Kenora Chiefs Advisory offers documentary about programs and services for First Nations youth in Ontario


A new documentary by the Kenora Chiefs Advisory highlights some of the programs they have for the communities they serve, but also the programs offered to youth to deal with the intergenerational trauma of the past.

The Journey Home is a short film that touches on past harm First Nations people and communities have faced like residential schools and children in care.

The 12 minute film also explores programs and services the Kenora Chiefs Advisory offers young people to help heal from the intergenerational trauma.

“We work with them through the trauma they’ve experienced in their life, we help guide them to setting themselves goals of where they want to go, and giving them like I say, opportunities just to have fun you know there’s so much sorrow in our First Nation communities we all know that. And you know crisis after crises after crisis happens in our community you know youth need to have some fun,” said Joe Barnes, executive director of the advisory.

The main focal point of the short film is a youth and family wellness camp that is accessible by all the communities that was purchased in 2021.

“We have rolling hills, we have our own sacred teaching sites where we intend to have bigger events for our kids, we have areas identified for our elders, areas identified for specific teachings with our you know whether it be traditional ceremonies, everything from top to bottom and that space is true healing,” said Chief Lorraine Cobiness of Niisaachewan Anishinaabe Nation.

“We need people to know that we are here, we are not going anywhere, we know what we’re doing and we know how to participate, focus and take care of our most valuable resource which is our children. Build them up, make them strong. We know what works, what hasn’t worked and sit back and listen, sit back and take notes, sit back and learn from what we know is best.”

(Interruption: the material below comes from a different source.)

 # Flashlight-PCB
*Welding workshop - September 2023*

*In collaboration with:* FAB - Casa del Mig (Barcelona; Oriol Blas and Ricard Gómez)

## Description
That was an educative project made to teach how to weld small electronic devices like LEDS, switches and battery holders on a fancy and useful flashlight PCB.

Cobiness is also the president of the Kenora Chiefs Advisory, which was started in 1995 and is an alliance of nine independent First Nations within the western region of Ontario. Some of the First Nations include Washagamis Bay First Nation, Shoal Lake 40 First Nation and Wabaseemoong First Nation.

An elder’s council, youth council and the communities collaborate on initiatives. Their mandate is to provide programs and services to First Nations in the field of health, education and social services.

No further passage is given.